Presumably Robert Mugabe is too passe, or too obvious, or has retired his place at the table of the devilish and demented. The Mail & Guardian has yet another article on the sad plight of Zimbabwe. I am perplexed by the editors' choice of title, though: "Zimbabwe Starts to Fall Apart." Starts? Zimbabwe has been in the process of crumbling for at least a half dozen years, with warning signs extending back a decade or more. That quibble aside, though, this is a pretty good reminder of what Zimbabwe faces. Were there a viable way to remove Mugabe today, by force if necessary, I would fully advocate taking those steps.
Meanwhile in response to Darfur, Lwrence Kaplan has a piece over at TNR online that originally appeared in the Los Angeles Times in which he provocatively, but wrongly, tries to claim that students who support intervention in Darfur have to take another look at Iraq. Kaplan apparently lumps all actions abroad as being findamentally the same. This is what most internationally cognizant folks would call "silly." It is wholly possible for one to oppose invading Iraq but to support action, including military action, in the Sudan. Kaplan seems to think that it is the nature of the action, not the reason for the action, that most matters. Kaplan is right that it may take some sort of unilateral action to prevent further destruction in Darfur. And he is equally right that many calling for action in the Sudan did oppose intervention in Iraq; a few may even be hypocrites.
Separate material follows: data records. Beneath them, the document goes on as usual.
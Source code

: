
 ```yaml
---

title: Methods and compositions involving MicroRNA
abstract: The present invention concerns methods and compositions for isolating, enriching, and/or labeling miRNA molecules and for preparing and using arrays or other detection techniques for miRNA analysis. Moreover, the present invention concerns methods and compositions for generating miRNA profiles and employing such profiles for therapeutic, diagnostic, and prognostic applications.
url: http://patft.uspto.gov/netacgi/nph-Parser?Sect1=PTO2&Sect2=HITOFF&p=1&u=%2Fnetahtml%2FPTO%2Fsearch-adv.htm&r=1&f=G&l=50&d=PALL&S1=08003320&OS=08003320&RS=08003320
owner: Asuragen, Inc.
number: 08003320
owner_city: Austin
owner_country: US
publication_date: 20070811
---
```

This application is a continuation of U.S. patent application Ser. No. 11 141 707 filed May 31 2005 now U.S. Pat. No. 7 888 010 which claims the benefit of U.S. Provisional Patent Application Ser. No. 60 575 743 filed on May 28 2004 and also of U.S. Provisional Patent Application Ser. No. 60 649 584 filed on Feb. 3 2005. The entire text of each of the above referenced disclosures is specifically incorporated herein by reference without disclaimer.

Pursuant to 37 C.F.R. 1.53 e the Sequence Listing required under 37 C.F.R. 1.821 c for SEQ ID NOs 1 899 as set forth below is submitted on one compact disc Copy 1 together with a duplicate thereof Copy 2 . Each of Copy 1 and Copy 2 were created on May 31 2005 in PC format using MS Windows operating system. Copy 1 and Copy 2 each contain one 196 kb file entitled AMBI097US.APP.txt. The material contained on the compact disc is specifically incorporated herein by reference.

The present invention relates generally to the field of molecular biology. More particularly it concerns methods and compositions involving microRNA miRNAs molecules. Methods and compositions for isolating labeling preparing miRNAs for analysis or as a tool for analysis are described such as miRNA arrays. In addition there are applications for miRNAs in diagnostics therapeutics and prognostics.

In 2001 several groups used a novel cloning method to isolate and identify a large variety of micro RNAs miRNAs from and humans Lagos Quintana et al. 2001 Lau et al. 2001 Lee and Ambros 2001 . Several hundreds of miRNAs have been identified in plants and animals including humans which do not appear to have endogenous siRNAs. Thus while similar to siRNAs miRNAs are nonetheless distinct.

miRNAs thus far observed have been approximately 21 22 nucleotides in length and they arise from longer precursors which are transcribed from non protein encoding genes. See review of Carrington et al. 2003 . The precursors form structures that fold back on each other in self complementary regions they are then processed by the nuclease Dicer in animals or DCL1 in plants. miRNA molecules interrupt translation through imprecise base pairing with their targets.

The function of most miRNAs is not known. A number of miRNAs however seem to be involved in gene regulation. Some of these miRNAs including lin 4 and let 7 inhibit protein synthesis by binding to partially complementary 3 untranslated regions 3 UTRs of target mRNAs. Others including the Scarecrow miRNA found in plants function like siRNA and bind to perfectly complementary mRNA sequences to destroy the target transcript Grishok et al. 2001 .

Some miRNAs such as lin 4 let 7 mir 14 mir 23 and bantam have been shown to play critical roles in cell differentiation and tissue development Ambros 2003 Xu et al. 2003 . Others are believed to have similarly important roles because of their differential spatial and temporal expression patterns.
But at essence, it is fully justifiable to support the use of force in the Sudan and oppose it in Iraq, just as it is viable to support intervention in both places. The circumstances are different, and so should be our analysis of them. Kaplan unnecessarily muddies the water in trying to connect two phenomena that are not linked in any significant way. He blurs far more than he elucidates.